I'm playing with an embedded Linux device and looking for a way to get my application code to communicate with a web interface. I need to show some status information from the application on the devices web interface and also would like to have a way to inform the application of any user actions like uploaded files etc. PHP-seems to be a good way to make the interface, but the communication part is harder. I have found the following options, but not sure which would be the easiest and most convenient to use.
Sockets. Have to enable sockets for the PHP first to try this. Don't know if enabling will take much more space.
Database. Seems like an overkill solution.
Shared file. Seems like a lot of work.
Named pipes. Tried this with some success, but not sure if there will be problems with for example on simultaneous page loads. Maybe sockets are easier?
What would be the best way to go? Is there something I'm totally missing? How is this done in those numerous commercial Linux based network switches?

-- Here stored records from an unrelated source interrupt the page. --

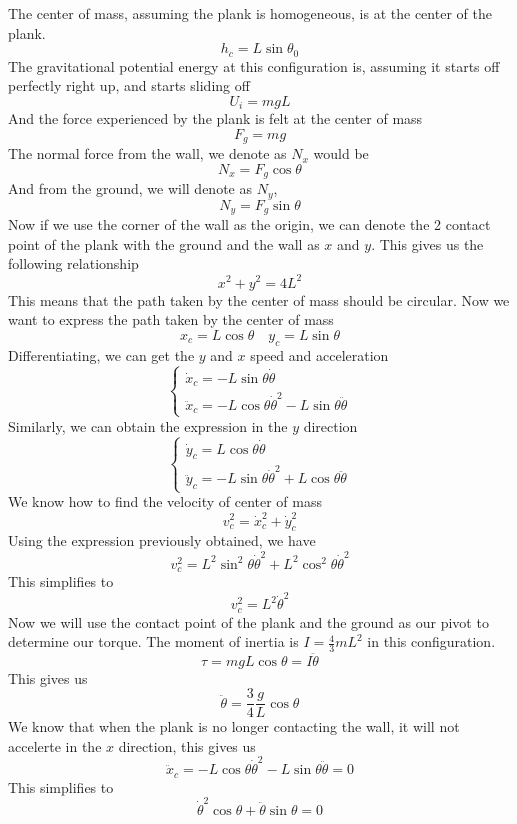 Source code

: \documentclass[12pt]{article}
\begin{document}
\begin{itemize}
    The center of mass, assuming the plank is homogeneous, is at the center of the plank.
    \[
    h_c = L\sin\theta_0
    \]
    The gravitational potential energy at this configuration is, assuming it starts off perfectly right up, and starts sliding off
    \[
    U_{i} = mgL
    \]
    And the force experienced by the plank is felt at the center of mass
    \[
    F_g = mg
    \]
    The normal force from the wall, we denote as $N_x$ would be
    \[
    N_x = F_g\cos\theta
    \]
    And from the ground, we will denote as $N_y$,
    \[
    N_y = F_g\sin\theta
    \]
    Now if we use the corner of the wall as the origin, we can denote the 2 contact point of the plank with the ground and the wall as $x$ and $y$. This gives us the following relationship
    \[
    x^2 + y^2 = 4L^2
    \]
    This means that the path taken by the center of mass should be circular. Now we want to express the path taken by the center of mass
    \[
    x_c = L\cos\theta \quad y_c = L\sin\theta
    \]
    Differentiating, we can get the $y$ and $x$ speed and acceleration
    \[
    \begin{cases}
        \dot x_c = -L\sin\theta\dot\theta\\
        \ddot x_c = -L\cos\theta\dot\theta^2 - L\sin\theta\ddot\theta
    \end{cases}
    \]
    Similarly, we can obtain the expression in the $y$ direction
    \[
    \begin{cases}
        \dot y_c = L\cos\theta\dot\theta\\
        \ddot y_c = -L\sin\theta\dot\theta^2 + L\cos\theta\ddot\theta
    \end{cases}
    \]
    We know how to find the velocity of center of mass
    \[
    v_c^2 = \dot x_c^2 + \dot y_c ^2 
    \]
    Using the expression previously obtained, we have
    \[
    v_c^2 = L^2\sin^2\theta\dot\theta^2 + L^2\cos^2\theta\dot\theta^2
    \]
    This simplifies to
    \[
    v_c^2 = L^2\dot\theta^2
    \]
    Now we will use the contact point of the plank and the ground as our pivot to determine our torque. The moment of inertia is $I = \frac{4}{3}mL^2$ in this configuration.
    \[
    \tau = mgL\cos\theta = I\ddot \theta
    \]
    This gives us
    \[
    \ddot\theta = \frac{3}{4}\frac{g}{L}\cos\theta
    \]
    We know that when the plank is no longer contacting the wall, it will not accelerte in the $x$ direction, this gives us
    \[
    \ddot x_c = -L\cos\theta\dot\theta^2 - L\sin\theta\ddot\theta = 0
    \]
    This simplifies to
    \[
    \dot\theta^2\cos\theta + \ddot\theta\sin\theta=0
\]
\end{itemize}
\end{document}
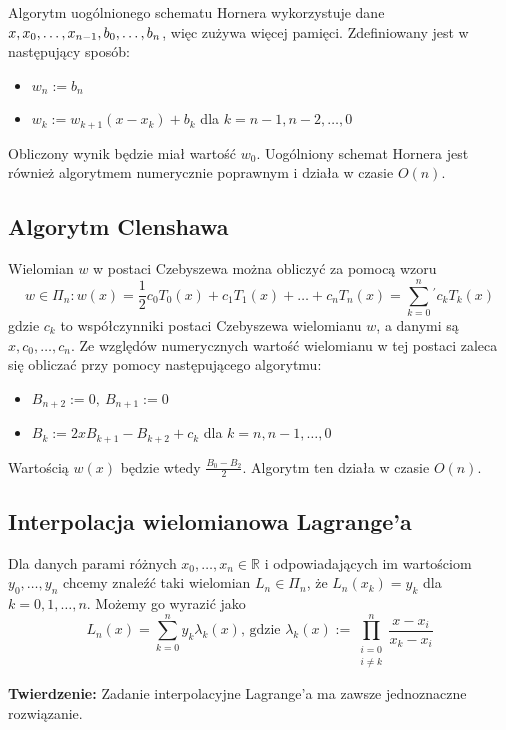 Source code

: \documentclass[a4paper,11pt]{article}
\begin{document}
\noindent Algorytm uogólnionego schematu Hornera wykorzystuje dane $x, x_0, \ldots, x_{n-1},\\ b_0, \ldots, b_n$, więc zużywa więcej pamięci. Zdefiniowany jest w następujący sposób:
\begin{itemize}
\item $w_n := b_n$
\item $w_k := w_{k+1}(x-x_k)+b_k$ dla $k=n-1, n-2, \ldots, 0$
\end{itemize}
Obliczony wynik będzie miał wartość $w_0$.
\newline Uogólniony schemat Hornera jest również algorytmem numerycznie poprawnym i działa w czasie $O(n)$.

\subsection{Algorytm Clenshawa}
Wielomian $w$ w postaci Czebyszewa można obliczyć za pomocą wzoru 
$$w\in\Pi_n : w(x)=\frac{1}{2}c_0T_0(x)+c_1T_1(x)+\ldots+c_nT_n(x)=\sum\limits_{k=0}^{n}{}^{'} c_kT_k(x)$$
gdzie $c_k$ to współczynniki postaci Czebyszewa wielomianu $w$, a danymi są $x,  c_0, \ldots, c_n$. Ze względów numerycznych wartość wielomianu w tej postaci zaleca się obliczać przy pomocy następującego algorytmu:
\begin{itemize}
\item $B_{n+2} := 0, \ B_{n+1} := 0$
\item $B_k := 2xB_{k+1} - B_{k+2}+c_k$ dla $k=n, n-1, \ldots, 0$
\end{itemize}
Wartością $w(x)$ będzie wtedy $\frac{B_0-B_2}{2}$. Algorytm ten działa w czasie $O(n)$.

\subsection{Interpolacja wielomianowa Lagrange'a}
Dla danych parami różnych $x_0, \ldots, x_n \in\mathbb{R}$ i odpowiadających im wartościom $y_0, \ldots, y_n$ chcemy znaleźć taki wielomian $L_n \in \Pi_n$, że $L_n(x_k)=y_k$ dla $k=0,1,\ldots,n$. Możemy go wyrazić jako
$$ L_n(x) = \sum\limits_{k=0}^{n}y_k\lambda_k(x) \text{, gdzie } \lambda_k(x):=\prod\limits_{\substack{i=0\\ i\neq k}}^{n} \frac{x-x_i}{x_k-x_i}$$

\noindent \textbf{Twierdzenie:} Zadanie interpolacyjne Lagrange'a ma zawsze jednoznaczne rozwiązanie.
\end{document}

I recently did something very similar using sockets, and it worked really well. I had a Java application that communicates with the device, which listened on a server socket, and the PHP application was the client.
So in your case, the PHP client would initialize the connection, and then the server can reply with the status of the device.
There's plenty of tutorials on how to do client/server socket communication with most languages, so it shouldn't take too long to figure out.
What kind of device is it?
If you work with something like a shared file, how will the device be updated?
How will named pipes run into concurrency problems that sockets will avoid?
In terms of communication from the device to PHP, a file seems perfect. PHP can use something basic like file_get_contents(), the device can just write to the file. If you're worried about the moment in time the file is updated to a quick length check.
In terms of PHP informing the device of what to do, I'm also leaning towards files. Have the device watch a directory, and have the script create a file there with something like file_put_contents($path . uniqid(), $command); That way should two scripts run at the exact sime time, you simply have two files for the device to work with.
Embedded linux boxes for routing with web interface don't use PHP. They use CGI and have shell scripts deliver the web page.
For getting information from the application to the web interface, the Shared file option seems most reasonable to me. The application can just write information into the file which is read by PHP.
The other way round it looks not so good at first. PHP supports locking of files, but it most probably doesn't work on a system level. Perhaps one solution is that in fact every PHP script which has information for the application creates it own file (with a unique id filename, e.g. based on timestamp + random value). The application could watch a designated directory for these files to pop-up. After processing them, it could just delete them. For that, the application only needs write permission on the directory (so file ownership is not an issue).
If possible, use shell scripts.
I did something similar, i wrote a video surveillance application. The video part is handled by motion (a great FOSS package). The application is a turn-key solution on standardized hardware, used to monitor slot-machine casinos. It serves as a kiosk system locally and is accessible via internet. I wrote all UI code in PHP, the local display is a tightly locked down KDE desktop with a full screen browser defaulting to localhost. I used shell scripts to interact with motion and the OS.
On a second thought:
If you can use self-compiled applications on the device: Write a simple program that returns the value you want and use PHP's exec() or passthru() or system().